# Merlin!!!!!!



## leahandella (Aug 26, 2011)

my horse merlin has just tryed to breed with my fiesty mare and to pretect her self she has bucked right into his face 
i called the vet and she told me to keep them away from each other but she keeps getting out into his stable and hurting him more i need to know what else to do my onley other friend has gone on holiday for a year 
so i have no one to look afler him 

sorry to be a pain but if you have any advise please tell me
hmy:hmy:hmy:hmy:hmy:hmy:


----------



## AlexArt (Apr 25, 2010)

Keep them separate - simple as that or potentially face a huge vet bill/crippled horse!! 
Is Merlin a stallion? - and how does she keep getting into his stable - does it not have a door?, or do you have separate fields you can put them in? 
A bit more info is needed!!!


----------



## leahandella (Aug 26, 2011)

i have one field that is nt packed full of horses i suppsose i could make the mare sleep in there and isnt it easy to see merlin is a stalion as he tried to breed with her!


----------



## AlexArt (Apr 25, 2010)

Let me get this straight - you have a stallion that you have put in a field with other horses including a mare and you are surprised he wants to breed with the mare!!!!  - Of COURSE a stallion will want to breed with a mare!!!!!!!!! - not rocket science!!   
If you are putting him in a mixed field he could very easily kill other horses - more than likely the geldings - as he will think they are a threat to him and his mare - you could land yourself with a huuuuge vet bill/a dead horse/or some crippled horses, he could also get hurt himself as your mare nearly breaking his jaw/face proved, or he could injure the mare when trying to cover her - I have heard of mares dying from perforated bowels when stallions have gone the wrong way so to speak hence the reason normal stallion owners cover in hand unless the stallion and mare are good friends and are both well behaved!! Stallions can also get very frustrated if a mare won't stand for them and they can chase them until they are totally exhausted or through fences, and sometimes will take out their anger on other horses/people. Also if anyone went in the field and got injured or killed then you would be facing jail - I hope you have VERY good insurance as this is an accident waiting to happen!!!!!

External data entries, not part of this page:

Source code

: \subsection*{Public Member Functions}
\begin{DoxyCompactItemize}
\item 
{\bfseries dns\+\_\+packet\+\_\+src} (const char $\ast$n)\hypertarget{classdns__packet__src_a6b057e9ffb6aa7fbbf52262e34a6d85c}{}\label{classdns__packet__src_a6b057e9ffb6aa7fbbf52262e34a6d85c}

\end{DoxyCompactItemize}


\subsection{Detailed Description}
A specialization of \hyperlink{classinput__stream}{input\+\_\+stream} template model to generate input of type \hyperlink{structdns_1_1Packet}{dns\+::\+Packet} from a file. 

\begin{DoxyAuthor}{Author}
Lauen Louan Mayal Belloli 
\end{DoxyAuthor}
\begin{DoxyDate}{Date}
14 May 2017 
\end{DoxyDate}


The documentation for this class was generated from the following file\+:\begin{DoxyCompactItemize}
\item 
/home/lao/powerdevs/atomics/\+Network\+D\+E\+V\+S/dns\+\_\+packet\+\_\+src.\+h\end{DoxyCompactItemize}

I would speak to your vet to get the mare jabbed (kind of like the morning after pill for mares - will be FAR cheaper than having a foal that no-one will want!), just to make sure she is not in foal, as it sounds like you really have no clue about horses so adding more problems to the already rather dangerous situation you have would just be irresponsible - you are NOT suitable to own a stallion - they are a huge liability and very expensive to keep, either sell the poor animal or find him a proper home - they are dangerous animals in the wrong hands they are NOT a status symbol/money making machine or something out of a fairy tale they are a hormone driven animal with alot of strength and need specialist facilities and knowledgeable people to keep them, you need to ALWAYS have 2 people about when handling them - you are the wrong hands and it will be the horse that pays for your ignorance at the end of the day!!!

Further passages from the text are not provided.